The idea of watching a DJ set at home via a live stream isn’t anything that new, but what sets these online Zoom parties apart is the opportunity for people to see each other and interact. Although primarily used as a video conferencing platform geared towards holding business meetings online, Zoom meetings are proving to be one of the most effective ways of creating virtual spaces for people to hang out with each other.

Unlike a typical live stream which is broadcast to an unlimited number of people, Zoom’s upper limit for the number of attendees is 1000 – and in some ways this helps to recreate the feeling of exclusivity and excitement you get when going to a ‘real’ club.

Club Quarantine has become so popular that they’ve had to start making use of Zoom’s ‘waiting room’ feature, creating a quasi-queue outside the club’s virtual door. You’re not one amongst hundreds of thousands of other “viewers”, you’re part of a particular group of people all hanging out in the same digital space together.

Seeing other partiers dancing for their webcams, letting their hair down and having a good time while you’re all enjoying the same music takes you away from the isolation of being locked-in at home and helps you feel engaged with your other partygoers.

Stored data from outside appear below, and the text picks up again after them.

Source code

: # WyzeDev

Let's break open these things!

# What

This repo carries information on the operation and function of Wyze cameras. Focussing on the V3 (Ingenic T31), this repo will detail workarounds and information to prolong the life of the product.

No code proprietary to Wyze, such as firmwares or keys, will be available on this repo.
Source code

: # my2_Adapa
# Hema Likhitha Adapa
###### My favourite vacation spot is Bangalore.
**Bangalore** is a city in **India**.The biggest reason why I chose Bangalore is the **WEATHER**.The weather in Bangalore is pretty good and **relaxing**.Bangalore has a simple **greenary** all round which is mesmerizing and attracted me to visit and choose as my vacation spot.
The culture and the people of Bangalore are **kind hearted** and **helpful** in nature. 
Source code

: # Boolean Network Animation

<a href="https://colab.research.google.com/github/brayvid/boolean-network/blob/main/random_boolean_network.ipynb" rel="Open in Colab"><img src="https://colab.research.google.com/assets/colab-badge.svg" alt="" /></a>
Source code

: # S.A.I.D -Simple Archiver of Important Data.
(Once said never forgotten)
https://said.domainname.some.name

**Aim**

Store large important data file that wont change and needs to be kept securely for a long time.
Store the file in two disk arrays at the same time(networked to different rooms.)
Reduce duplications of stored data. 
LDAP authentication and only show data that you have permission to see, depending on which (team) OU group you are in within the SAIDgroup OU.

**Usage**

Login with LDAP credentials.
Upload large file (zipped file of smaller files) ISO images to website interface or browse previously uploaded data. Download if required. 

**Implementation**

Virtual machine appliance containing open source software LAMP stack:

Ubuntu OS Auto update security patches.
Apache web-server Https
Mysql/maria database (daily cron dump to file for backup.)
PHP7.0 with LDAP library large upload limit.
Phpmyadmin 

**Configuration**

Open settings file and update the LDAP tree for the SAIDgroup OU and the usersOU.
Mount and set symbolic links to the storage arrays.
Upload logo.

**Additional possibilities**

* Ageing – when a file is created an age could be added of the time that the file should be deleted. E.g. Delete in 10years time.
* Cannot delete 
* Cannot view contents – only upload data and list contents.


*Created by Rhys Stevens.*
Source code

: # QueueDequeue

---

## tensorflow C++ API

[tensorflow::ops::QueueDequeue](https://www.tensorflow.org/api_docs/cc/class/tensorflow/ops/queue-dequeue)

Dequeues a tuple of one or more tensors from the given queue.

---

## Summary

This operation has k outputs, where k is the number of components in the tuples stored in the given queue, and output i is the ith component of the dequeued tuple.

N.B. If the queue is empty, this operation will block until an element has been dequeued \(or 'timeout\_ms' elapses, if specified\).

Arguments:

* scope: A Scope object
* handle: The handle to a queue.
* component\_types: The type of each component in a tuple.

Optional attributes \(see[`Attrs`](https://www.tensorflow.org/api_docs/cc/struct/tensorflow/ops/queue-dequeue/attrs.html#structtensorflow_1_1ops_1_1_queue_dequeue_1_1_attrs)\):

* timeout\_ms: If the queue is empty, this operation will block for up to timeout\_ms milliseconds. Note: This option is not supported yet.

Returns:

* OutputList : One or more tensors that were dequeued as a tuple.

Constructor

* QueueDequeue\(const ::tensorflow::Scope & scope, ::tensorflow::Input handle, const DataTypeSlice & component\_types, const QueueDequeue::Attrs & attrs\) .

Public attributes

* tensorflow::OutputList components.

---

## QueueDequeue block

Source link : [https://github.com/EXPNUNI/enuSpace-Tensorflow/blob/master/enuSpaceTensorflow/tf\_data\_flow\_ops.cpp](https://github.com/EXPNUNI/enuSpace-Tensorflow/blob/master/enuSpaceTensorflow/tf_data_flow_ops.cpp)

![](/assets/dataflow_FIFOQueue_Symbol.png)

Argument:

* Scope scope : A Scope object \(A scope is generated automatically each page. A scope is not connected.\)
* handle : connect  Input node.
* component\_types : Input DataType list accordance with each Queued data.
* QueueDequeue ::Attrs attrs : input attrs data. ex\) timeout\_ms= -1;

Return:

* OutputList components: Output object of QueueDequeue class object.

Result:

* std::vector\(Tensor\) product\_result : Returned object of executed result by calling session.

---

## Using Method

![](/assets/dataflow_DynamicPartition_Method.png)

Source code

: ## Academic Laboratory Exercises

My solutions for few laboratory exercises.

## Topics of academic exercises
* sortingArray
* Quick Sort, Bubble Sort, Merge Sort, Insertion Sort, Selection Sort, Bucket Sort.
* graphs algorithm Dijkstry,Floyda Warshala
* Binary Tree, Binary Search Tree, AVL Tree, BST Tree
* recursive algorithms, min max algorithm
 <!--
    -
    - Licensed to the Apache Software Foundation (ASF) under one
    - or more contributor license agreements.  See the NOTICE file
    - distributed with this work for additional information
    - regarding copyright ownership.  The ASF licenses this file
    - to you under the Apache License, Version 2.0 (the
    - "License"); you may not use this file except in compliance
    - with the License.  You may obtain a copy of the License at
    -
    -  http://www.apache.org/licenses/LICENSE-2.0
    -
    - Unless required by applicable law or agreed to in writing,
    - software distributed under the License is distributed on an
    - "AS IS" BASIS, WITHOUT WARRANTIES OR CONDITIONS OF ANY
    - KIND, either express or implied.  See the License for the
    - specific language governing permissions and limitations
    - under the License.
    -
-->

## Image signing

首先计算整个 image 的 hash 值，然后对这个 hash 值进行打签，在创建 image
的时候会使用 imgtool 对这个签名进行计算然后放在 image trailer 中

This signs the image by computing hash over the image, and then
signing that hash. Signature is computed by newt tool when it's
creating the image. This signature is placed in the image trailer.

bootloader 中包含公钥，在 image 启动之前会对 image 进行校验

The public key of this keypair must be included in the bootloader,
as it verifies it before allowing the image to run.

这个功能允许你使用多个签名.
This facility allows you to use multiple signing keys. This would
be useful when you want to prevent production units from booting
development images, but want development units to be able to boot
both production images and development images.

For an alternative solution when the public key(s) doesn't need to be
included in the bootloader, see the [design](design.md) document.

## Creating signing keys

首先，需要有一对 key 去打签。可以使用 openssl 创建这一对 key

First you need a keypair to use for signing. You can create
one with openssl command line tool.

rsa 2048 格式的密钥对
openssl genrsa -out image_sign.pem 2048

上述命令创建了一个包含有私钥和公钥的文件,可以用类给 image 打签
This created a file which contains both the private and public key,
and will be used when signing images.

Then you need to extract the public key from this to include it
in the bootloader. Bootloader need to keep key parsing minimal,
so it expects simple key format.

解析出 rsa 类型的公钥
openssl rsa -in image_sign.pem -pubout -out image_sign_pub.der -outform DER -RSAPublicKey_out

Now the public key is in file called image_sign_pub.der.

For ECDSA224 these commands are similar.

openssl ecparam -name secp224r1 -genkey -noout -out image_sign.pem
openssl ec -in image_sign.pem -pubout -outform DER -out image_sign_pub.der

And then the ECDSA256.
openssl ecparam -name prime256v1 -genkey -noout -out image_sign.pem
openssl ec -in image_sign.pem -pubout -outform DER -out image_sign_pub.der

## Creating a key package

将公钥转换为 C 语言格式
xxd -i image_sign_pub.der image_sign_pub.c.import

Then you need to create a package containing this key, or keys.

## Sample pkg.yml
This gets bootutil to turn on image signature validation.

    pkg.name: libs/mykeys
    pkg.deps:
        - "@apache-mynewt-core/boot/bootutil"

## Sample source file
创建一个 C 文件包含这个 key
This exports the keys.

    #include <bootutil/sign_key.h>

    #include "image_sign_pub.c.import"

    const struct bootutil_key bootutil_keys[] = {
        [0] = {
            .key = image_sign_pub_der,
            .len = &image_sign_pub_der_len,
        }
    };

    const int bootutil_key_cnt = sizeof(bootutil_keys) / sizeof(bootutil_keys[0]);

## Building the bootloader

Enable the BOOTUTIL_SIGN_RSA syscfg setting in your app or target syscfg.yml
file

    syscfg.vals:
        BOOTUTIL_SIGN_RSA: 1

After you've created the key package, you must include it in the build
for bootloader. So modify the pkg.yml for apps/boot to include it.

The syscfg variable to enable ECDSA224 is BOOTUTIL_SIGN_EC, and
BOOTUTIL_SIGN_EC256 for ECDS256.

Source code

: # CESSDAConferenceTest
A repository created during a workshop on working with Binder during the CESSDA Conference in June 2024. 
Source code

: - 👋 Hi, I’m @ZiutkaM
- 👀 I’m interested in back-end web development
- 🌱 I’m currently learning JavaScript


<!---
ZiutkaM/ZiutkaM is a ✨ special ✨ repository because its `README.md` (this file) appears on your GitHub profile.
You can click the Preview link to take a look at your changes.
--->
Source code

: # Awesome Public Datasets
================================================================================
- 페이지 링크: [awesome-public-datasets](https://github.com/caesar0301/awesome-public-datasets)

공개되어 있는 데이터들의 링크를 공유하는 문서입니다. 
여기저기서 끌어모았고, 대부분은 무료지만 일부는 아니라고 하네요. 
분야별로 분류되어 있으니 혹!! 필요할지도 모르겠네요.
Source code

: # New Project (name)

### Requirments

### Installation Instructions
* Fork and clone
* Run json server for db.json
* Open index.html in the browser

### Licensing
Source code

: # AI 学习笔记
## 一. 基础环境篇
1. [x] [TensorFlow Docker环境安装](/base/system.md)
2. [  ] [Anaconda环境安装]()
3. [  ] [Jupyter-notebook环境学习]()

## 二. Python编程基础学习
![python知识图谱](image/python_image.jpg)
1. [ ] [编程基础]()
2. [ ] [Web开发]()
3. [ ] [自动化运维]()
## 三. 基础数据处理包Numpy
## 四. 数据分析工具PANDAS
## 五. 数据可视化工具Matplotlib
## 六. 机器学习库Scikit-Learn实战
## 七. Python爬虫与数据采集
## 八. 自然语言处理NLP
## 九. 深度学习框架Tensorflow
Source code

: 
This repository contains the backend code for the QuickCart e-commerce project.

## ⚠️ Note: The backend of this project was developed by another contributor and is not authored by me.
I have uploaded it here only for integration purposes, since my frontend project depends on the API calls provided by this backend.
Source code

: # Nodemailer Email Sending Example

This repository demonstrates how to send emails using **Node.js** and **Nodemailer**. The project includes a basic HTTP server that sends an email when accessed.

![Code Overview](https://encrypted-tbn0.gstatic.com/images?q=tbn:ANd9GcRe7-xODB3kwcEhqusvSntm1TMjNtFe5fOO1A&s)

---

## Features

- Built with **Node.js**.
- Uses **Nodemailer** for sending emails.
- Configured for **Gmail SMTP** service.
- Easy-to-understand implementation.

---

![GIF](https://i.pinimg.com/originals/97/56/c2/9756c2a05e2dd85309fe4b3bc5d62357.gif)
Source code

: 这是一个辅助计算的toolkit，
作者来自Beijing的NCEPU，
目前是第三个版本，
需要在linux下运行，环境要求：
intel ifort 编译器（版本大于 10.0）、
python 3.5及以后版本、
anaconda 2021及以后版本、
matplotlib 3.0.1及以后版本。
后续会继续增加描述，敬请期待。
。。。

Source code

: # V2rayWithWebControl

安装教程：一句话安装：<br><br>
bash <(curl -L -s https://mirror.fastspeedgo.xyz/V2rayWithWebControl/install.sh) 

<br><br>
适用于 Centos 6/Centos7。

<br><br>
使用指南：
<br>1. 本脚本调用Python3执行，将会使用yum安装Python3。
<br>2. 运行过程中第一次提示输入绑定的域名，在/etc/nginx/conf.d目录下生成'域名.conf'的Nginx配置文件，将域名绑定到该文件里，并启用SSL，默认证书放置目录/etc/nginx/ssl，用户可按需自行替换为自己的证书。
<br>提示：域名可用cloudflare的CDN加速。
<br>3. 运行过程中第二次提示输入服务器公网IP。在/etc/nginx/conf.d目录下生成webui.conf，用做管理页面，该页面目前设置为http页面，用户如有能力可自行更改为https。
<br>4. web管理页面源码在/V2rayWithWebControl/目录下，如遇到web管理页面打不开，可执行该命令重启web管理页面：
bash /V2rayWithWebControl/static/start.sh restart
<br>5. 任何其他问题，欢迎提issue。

Transferring the club environment onto the internet and filtering it through the lens of social media makes for an exciting new dynamic, where clubbing gets mashed up with performance.

There’s a particular thrill you feel when your own screen gets spotlighted, and you know that right now everyone else in the club is looking at you; for a moment you’re the star of the show. Even if you prefer not to share your video with everyone, you can still feel like you’re actively part of the experience, rather than just passively listening to some music being streamed.

Fully replicating the feeling of being out at the club while being stuck at home might be a goal that remains forever out of reach though – there are some aspects that just can’t be recreated. There’s something to be said for that feeling of energy pulsing through the air when you’re surrounded by people all dancing together; the strange sense of unity you find amongst strangers when you’re all sharing a moment in the same time and space.

But, as its own unique experience, digital clubbing offers some benefits, and they’re ones that are well worth preserving even once we’re allowed out again. For one, it’s a hell of a lot cheaper – there’s no need to order an Uber and you don’t need to spend money on overpriced drinks at a bar when your own kitchen is right at hand! It’s also much more accessible; the traditional club environment is not well suited to everyone – like those with disabilities that standard club setups don’t accommodate; or those with social anxiety and being around large groups; or those with young children they can’t leave home alone. There are tons of reasons why people might find the experience of clubbing inaccessible, and in some ways it’s remarkable that digital events like these haven’t been more common prior to the lockdown.

It’s still uncertain how long lockdown will last – but for the time being these virtual clubs are keeping the party going. While it seems unlikely that digital clubbing could completely replace the IRL nightclub, one can hope that it might end up sparking a positive change towards a more inclusive type of partying in the future.